THE PROBLEM
Beginning at the line that contains "1. Clone este", reproduce the entries below exactly, ending with the line that contains "- **Azure Document". Omit each picture.

GIVEN ENTRIES

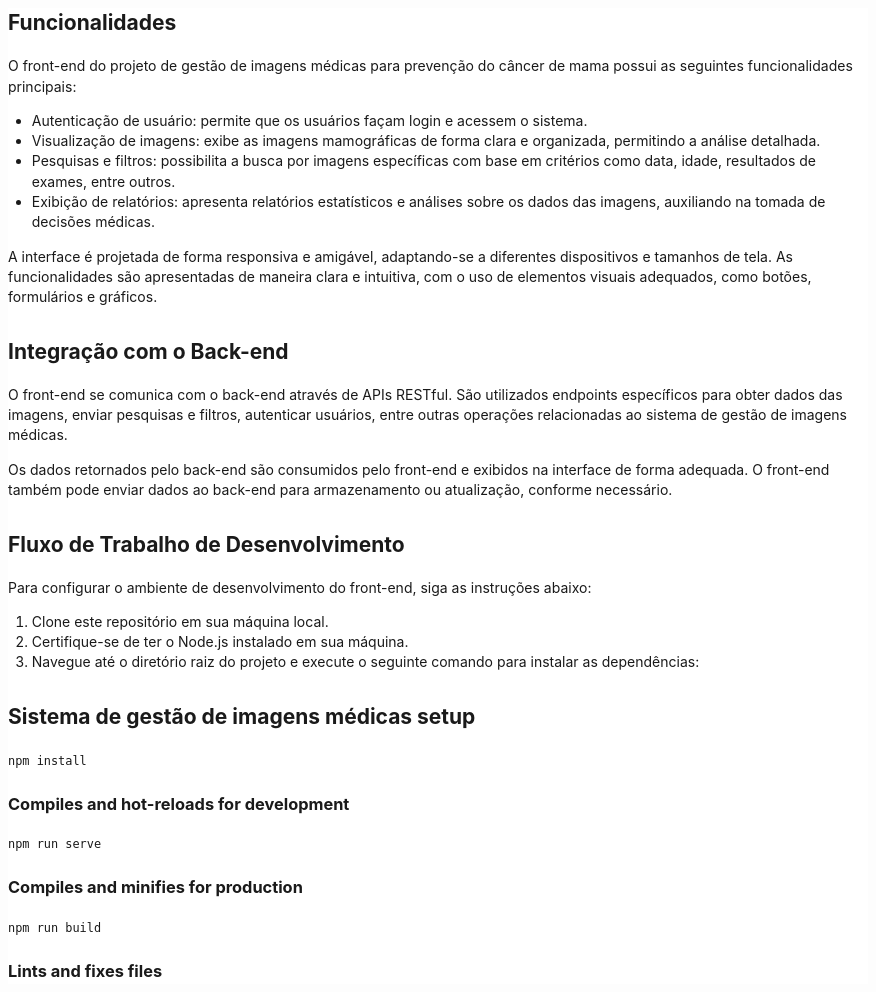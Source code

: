 ## Funcionalidades
O front-end do projeto de gestão de imagens médicas para prevenção do câncer de mama possui as seguintes funcionalidades principais:

- Autenticação de usuário: permite que os usuários façam login e acessem o sistema.
- Visualização de imagens: exibe as imagens mamográficas de forma clara e organizada, permitindo a análise detalhada.
- Pesquisas e filtros: possibilita a busca por imagens específicas com base em critérios como data, idade, resultados de exames, entre outros.
- Exibição de relatórios: apresenta relatórios estatísticos e análises sobre os dados das imagens, auxiliando na tomada de decisões médicas.

A interface é projetada de forma responsiva e amigável, adaptando-se a diferentes dispositivos e tamanhos de tela. As funcionalidades são apresentadas de maneira clara e intuitiva, com o uso de elementos visuais adequados, como botões, formulários e gráficos.

## Integração com o Back-end
O front-end se comunica com o back-end através de APIs RESTful. São utilizados endpoints específicos para obter dados das imagens, enviar pesquisas e filtros, autenticar usuários, entre outras operações relacionadas ao sistema de gestão de imagens médicas.

Os dados retornados pelo back-end são consumidos pelo front-end e exibidos na interface de forma adequada. O front-end também pode enviar dados ao back-end para armazenamento ou atualização, conforme necessário.

## Fluxo de Trabalho de Desenvolvimento
Para configurar o ambiente de desenvolvimento do front-end, siga as instruções abaixo:

1. Clone este repositório em sua máquina local.
2. Certifique-se de ter o Node.js instalado em sua máquina.
3. Navegue até o diretório raiz do projeto e execute o seguinte comando para instalar as dependências:

## Sistema de gestão de imagens médicas setup

```bash
npm install
```

### Compiles and hot-reloads for development

```bash
npm run serve
```

### Compiles and minifies for production

```bash
npm run build
```

### Lints and fixes files
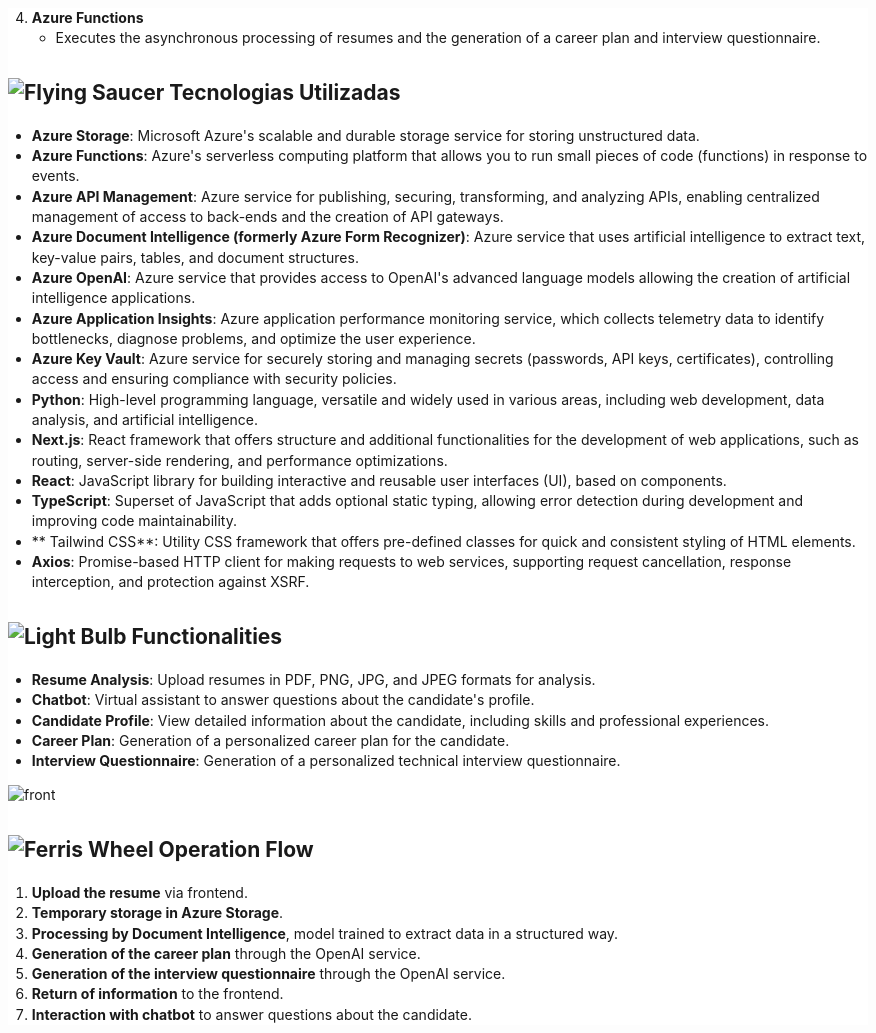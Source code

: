 4. **Azure Functions**
   - Executes the asynchronous processing of resumes and the generation of a career plan and interview questionnaire.

## <img src="https://raw.githubusercontent.com/Tarikul-Islam-Anik/Animated-Fluent-Emojis/master/Emojis/Travel%20and%20places/Flying%20Saucer.png" alt="Flying Saucer" width="35" height="35" /> Tecnologias Utilizadas
- **Azure Storage**: Microsoft Azure's scalable and durable storage service for storing unstructured data.
- **Azure Functions**: Azure's serverless computing platform that allows you to run small pieces of code (functions) in response to events.
- **Azure API Management**: Azure service for publishing, securing, transforming, and analyzing APIs, enabling centralized management of access to back-ends and the creation of API gateways.
- **Azure Document Intelligence (formerly Azure Form Recognizer)**: Azure service that uses artificial intelligence to extract text, key-value pairs, tables, and document structures.
- **Azure OpenAI**: Azure service that provides access to OpenAI's advanced language models allowing the creation of artificial intelligence applications.
- **Azure Application Insights**: Azure application performance monitoring service, which collects telemetry data to identify bottlenecks, diagnose problems, and optimize the user experience.
- **Azure Key Vault**: Azure service for securely storing and managing secrets (passwords, API keys, certificates), controlling access and ensuring compliance with security policies.
- **Python**: High-level programming language, versatile and widely used in various areas, including web development, data analysis, and artificial intelligence.
- **Next.js**: React framework that offers structure and additional functionalities for the development of web applications, such as routing, server-side rendering, and performance optimizations.
- **React**: JavaScript library for building interactive and reusable user interfaces (UI), based on components.
- **TypeScript**: Superset of JavaScript that adds optional static typing, allowing error detection during development and improving code maintainability.
- ** Tailwind CSS**: Utility CSS framework that offers pre-defined classes for quick and consistent styling of HTML elements.
- **Axios**: Promise-based HTTP client for making requests to web services, supporting request cancellation, response interception, and protection against XSRF.

## <img src="https://raw.githubusercontent.com/Tarikul-Islam-Anik/Animated-Fluent-Emojis/master/Emojis/Objects/Light%20Bulb.png" alt="Light Bulb" width="30" height="30" /> Functionalities
- **Resume Analysis**: Upload resumes in PDF, PNG, JPG, and JPEG formats for analysis.
- **Chatbot**: Virtual assistant to answer questions about the candidate's profile.
- **Candidate Profile**: View detailed information about the candidate, including skills and professional experiences.
- **Career Plan**: Generation of a personalized career plan for the candidate.
- **Interview Questionnaire**: Generation of a personalized technical interview questionnaire.

![front](https://github.com/devcaiada/connection.ai/blob/main/assets/front.png?raw=true)

## <img src="https://raw.githubusercontent.com/Tarikul-Islam-Anik/Animated-Fluent-Emojis/master/Emojis/Travel%20and%20places/Ferris%20Wheel.png" alt="Ferris Wheel" width="40" height="40" /> Operation Flow
1. **Upload the resume** via frontend.
2. **Temporary storage in Azure Storage**.
3. **Processing by Document Intelligence**, model trained to extract data in a structured way.
4. **Generation of the career plan** through the OpenAI service.
5. **Generation of the interview questionnaire** through the OpenAI service.
6. **Return of information** to the frontend.
7. **Interaction with chatbot** to answer questions about the candidate.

RESULT OF THE TASK
1. Clone este repositório em sua máquina local.
2. Certifique-se de ter o Node.js instalado em sua máquina.
3. Navegue até o diretório raiz do projeto e execute o seguinte comando para instalar as dependências:

## Sistema de gestão de imagens médicas setup

```bash
npm install
```

### Compiles and hot-reloads for development

```bash
npm run serve
```

### Compiles and minifies for production

```bash
npm run build
```

### Lints and fixes files
Source code

: 4. **Azure Functions**
   - Executes the asynchronous processing of resumes and the generation of a career plan and interview questionnaire.

## <img src="https://raw.githubusercontent.com/Tarikul-Islam-Anik/Animated-Fluent-Emojis/master/Emojis/Travel%20and%20places/Flying%20Saucer.png" alt="Flying Saucer" width="35" height="35" /> Tecnologias Utilizadas
- **Azure Storage**: Microsoft Azure's scalable and durable storage service for storing unstructured data.
- **Azure Functions**: Azure's serverless computing platform that allows you to run small pieces of code (functions) in response to events.
- **Azure API Management**: Azure service for publishing, securing, transforming, and analyzing APIs, enabling centralized management of access to back-ends and the creation of API gateways.
- **Azure Document Intelligence (formerly Azure Form Recognizer)**: Azure service that uses artificial intelligence to extract text, key-value pairs, tables, and document structures.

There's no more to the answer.